--- Work to complete ---
The records below need to be restated word for word.

====== Material for this task

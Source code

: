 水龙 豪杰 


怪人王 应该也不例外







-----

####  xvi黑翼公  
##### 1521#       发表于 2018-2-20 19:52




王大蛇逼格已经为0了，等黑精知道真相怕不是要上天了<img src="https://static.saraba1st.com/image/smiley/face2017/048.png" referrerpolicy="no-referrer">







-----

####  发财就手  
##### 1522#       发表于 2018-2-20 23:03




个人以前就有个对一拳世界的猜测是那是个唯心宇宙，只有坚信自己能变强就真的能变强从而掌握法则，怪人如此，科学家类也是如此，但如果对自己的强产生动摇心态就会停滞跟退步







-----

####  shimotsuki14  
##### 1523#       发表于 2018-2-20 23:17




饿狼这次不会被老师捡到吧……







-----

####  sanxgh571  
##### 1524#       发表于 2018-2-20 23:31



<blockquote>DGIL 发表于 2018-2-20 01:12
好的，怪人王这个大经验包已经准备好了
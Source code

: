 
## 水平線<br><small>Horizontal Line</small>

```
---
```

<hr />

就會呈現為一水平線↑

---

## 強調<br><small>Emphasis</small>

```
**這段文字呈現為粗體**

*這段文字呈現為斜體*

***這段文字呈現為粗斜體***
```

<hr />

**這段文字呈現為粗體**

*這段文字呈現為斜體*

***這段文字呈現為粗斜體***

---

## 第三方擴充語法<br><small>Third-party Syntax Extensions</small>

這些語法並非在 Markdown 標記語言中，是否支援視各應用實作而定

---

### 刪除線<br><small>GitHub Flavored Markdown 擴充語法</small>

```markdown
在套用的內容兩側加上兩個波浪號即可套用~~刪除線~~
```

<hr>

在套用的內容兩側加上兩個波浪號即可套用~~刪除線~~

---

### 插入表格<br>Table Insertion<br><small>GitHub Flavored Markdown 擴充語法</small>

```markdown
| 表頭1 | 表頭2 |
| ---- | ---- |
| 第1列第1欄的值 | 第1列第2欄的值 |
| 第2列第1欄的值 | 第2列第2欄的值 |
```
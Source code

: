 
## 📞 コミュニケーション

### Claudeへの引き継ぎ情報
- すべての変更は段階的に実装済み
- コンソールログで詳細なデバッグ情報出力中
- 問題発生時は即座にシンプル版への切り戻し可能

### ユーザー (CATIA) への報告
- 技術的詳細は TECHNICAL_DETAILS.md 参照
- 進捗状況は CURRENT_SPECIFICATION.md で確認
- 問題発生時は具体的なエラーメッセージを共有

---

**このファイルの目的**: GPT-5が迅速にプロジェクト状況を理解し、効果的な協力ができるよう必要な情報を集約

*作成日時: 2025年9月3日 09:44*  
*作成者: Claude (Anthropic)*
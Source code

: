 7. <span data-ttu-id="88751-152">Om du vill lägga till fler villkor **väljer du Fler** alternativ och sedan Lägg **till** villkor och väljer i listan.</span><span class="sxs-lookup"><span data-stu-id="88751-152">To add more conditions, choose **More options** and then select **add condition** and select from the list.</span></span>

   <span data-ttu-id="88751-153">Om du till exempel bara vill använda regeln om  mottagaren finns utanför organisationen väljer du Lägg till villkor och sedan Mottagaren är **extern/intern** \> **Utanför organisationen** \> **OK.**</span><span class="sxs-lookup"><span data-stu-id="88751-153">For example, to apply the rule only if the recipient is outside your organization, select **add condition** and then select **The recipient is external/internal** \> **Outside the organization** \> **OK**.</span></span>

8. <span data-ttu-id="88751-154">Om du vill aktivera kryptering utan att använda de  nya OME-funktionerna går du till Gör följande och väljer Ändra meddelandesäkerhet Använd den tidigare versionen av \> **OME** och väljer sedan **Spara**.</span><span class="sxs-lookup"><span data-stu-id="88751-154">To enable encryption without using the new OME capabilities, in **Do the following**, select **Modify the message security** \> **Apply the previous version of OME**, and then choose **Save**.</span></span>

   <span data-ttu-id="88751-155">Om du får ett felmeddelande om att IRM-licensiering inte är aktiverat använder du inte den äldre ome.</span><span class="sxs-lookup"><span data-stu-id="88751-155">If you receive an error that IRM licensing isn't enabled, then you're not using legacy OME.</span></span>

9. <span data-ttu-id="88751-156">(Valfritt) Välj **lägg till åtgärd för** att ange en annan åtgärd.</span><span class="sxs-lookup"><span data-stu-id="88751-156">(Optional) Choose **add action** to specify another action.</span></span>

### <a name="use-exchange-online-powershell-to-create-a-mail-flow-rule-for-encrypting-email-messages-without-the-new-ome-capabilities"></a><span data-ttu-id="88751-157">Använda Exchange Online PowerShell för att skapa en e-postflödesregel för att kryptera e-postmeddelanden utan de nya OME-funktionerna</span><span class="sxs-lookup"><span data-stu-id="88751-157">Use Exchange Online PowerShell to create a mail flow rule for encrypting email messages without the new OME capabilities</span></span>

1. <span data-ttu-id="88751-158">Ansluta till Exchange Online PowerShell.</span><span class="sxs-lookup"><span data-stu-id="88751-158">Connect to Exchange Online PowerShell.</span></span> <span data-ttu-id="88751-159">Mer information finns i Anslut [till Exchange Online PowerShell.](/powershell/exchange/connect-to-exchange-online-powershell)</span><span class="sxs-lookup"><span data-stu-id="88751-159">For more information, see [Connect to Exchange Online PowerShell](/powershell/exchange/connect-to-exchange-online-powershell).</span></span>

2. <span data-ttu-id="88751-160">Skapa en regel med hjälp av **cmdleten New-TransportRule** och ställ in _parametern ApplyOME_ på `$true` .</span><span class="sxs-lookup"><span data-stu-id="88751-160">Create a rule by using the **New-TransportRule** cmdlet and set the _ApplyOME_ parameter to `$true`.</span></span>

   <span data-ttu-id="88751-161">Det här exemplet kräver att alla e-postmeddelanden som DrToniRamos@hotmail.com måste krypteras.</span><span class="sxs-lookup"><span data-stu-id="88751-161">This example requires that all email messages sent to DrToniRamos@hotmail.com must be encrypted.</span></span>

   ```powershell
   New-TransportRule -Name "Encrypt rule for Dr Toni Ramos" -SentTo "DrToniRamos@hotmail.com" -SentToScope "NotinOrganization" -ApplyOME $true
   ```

============

--- Answer to this problem ---
Source code

: 水龙 豪杰 


怪人王 应该也不例外







-----

####  xvi黑翼公  
##### 1521#       发表于 2018-2-20 19:52




王大蛇逼格已经为0了，等黑精知道真相怕不是要上天了<img src="https://static.saraba1st.com/image/smiley/face2017/048.png" referrerpolicy="no-referrer">







-----

####  发财就手  
##### 1522#       发表于 2018-2-20 23:03




个人以前就有个对一拳世界的猜测是那是个唯心宇宙，只有坚信自己能变强就真的能变强从而掌握法则，怪人如此，科学家类也是如此，但如果对自己的强产生动摇心态就会停滞跟退步







-----

####  shimotsuki14  
##### 1523#       发表于 2018-2-20 23:17




饿狼这次不会被老师捡到吧……







-----

####  sanxgh571  
##### 1524#       发表于 2018-2-20 23:31



<blockquote>DGIL 发表于 2018-2-20 01:12
好的，怪人王这个大经验包已经准备好了
Source code

: 
## 水平線<br><small>Horizontal Line</small>

```
---
```

<hr />

就會呈現為一水平線↑

---

## 強調<br><small>Emphasis</small>

```
**這段文字呈現為粗體**

*這段文字呈現為斜體*

***這段文字呈現為粗斜體***
```

<hr />

**這段文字呈現為粗體**

*這段文字呈現為斜體*

***這段文字呈現為粗斜體***

---

## 第三方擴充語法<br><small>Third-party Syntax Extensions</small>

這些語法並非在 Markdown 標記語言中，是否支援視各應用實作而定

---

### 刪除線<br><small>GitHub Flavored Markdown 擴充語法</small>

```markdown
在套用的內容兩側加上兩個波浪號即可套用~~刪除線~~
```

<hr>

在套用的內容兩側加上兩個波浪號即可套用~~刪除線~~

---

### 插入表格<br>Table Insertion<br><small>GitHub Flavored Markdown 擴充語法</small>

```markdown
| 表頭1 | 表頭2 |
| ---- | ---- |
| 第1列第1欄的值 | 第1列第2欄的值 |
| 第2列第1欄的值 | 第2列第2欄的值 |
```
Source code

: 
## 📞 コミュニケーション

### Claudeへの引き継ぎ情報
- すべての変更は段階的に実装済み
- コンソールログで詳細なデバッグ情報出力中
- 問題発生時は即座にシンプル版への切り戻し可能

### ユーザー (CATIA) への報告
- 技術的詳細は TECHNICAL_DETAILS.md 参照
- 進捗状況は CURRENT_SPECIFICATION.md で確認
- 問題発生時は具体的なエラーメッセージを共有

---

**このファイルの目的**: GPT-5が迅速にプロジェクト状況を理解し、効果的な協力ができるよう必要な情報を集約

*作成日時: 2025年9月3日 09:44*  
*作成者: Claude (Anthropic)*
Source code

: 7. <span data-ttu-id="88751-152">Om du vill lägga till fler villkor **väljer du Fler** alternativ och sedan Lägg **till** villkor och väljer i listan.</span><span class="sxs-lookup"><span data-stu-id="88751-152">To add more conditions, choose **More options** and then select **add condition** and select from the list.</span></span>

   <span data-ttu-id="88751-153">Om du till exempel bara vill använda regeln om  mottagaren finns utanför organisationen väljer du Lägg till villkor och sedan Mottagaren är **extern/intern** \> **Utanför organisationen** \> **OK.**</span><span class="sxs-lookup"><span data-stu-id="88751-153">For example, to apply the rule only if the recipient is outside your organization, select **add condition** and then select **The recipient is external/internal** \> **Outside the organization** \> **OK**.</span></span>

8. <span data-ttu-id="88751-154">Om du vill aktivera kryptering utan att använda de  nya OME-funktionerna går du till Gör följande och väljer Ändra meddelandesäkerhet Använd den tidigare versionen av \> **OME** och väljer sedan **Spara**.</span><span class="sxs-lookup"><span data-stu-id="88751-154">To enable encryption without using the new OME capabilities, in **Do the following**, select **Modify the message security** \> **Apply the previous version of OME**, and then choose **Save**.</span></span>

   <span data-ttu-id="88751-155">Om du får ett felmeddelande om att IRM-licensiering inte är aktiverat använder du inte den äldre ome.</span><span class="sxs-lookup"><span data-stu-id="88751-155">If you receive an error that IRM licensing isn't enabled, then you're not using legacy OME.</span></span>

9. <span data-ttu-id="88751-156">(Valfritt) Välj **lägg till åtgärd för** att ange en annan åtgärd.</span><span class="sxs-lookup"><span data-stu-id="88751-156">(Optional) Choose **add action** to specify another action.</span></span>

### <a name="use-exchange-online-powershell-to-create-a-mail-flow-rule-for-encrypting-email-messages-without-the-new-ome-capabilities"></a><span data-ttu-id="88751-157">Använda Exchange Online PowerShell för att skapa en e-postflödesregel för att kryptera e-postmeddelanden utan de nya OME-funktionerna</span><span class="sxs-lookup"><span data-stu-id="88751-157">Use Exchange Online PowerShell to create a mail flow rule for encrypting email messages without the new OME capabilities</span></span>

1. <span data-ttu-id="88751-158">Ansluta till Exchange Online PowerShell.</span><span class="sxs-lookup"><span data-stu-id="88751-158">Connect to Exchange Online PowerShell.</span></span> <span data-ttu-id="88751-159">Mer information finns i Anslut [till Exchange Online PowerShell.](/powershell/exchange/connect-to-exchange-online-powershell)</span><span class="sxs-lookup"><span data-stu-id="88751-159">For more information, see [Connect to Exchange Online PowerShell](/powershell/exchange/connect-to-exchange-online-powershell).</span></span>

2. <span data-ttu-id="88751-160">Skapa en regel med hjälp av **cmdleten New-TransportRule** och ställ in _parametern ApplyOME_ på `$true` .</span><span class="sxs-lookup"><span data-stu-id="88751-160">Create a rule by using the **New-TransportRule** cmdlet and set the _ApplyOME_ parameter to `$true`.</span></span>

   <span data-ttu-id="88751-161">Det här exemplet kräver att alla e-postmeddelanden som DrToniRamos@hotmail.com måste krypteras.</span><span class="sxs-lookup"><span data-stu-id="88751-161">This example requires that all email messages sent to DrToniRamos@hotmail.com must be encrypted.</span></span>

   ```powershell
   New-TransportRule -Name "Encrypt rule for Dr Toni Ramos" -SentTo "DrToniRamos@hotmail.com" -SentToScope "NotinOrganization" -ApplyOME $true
   ```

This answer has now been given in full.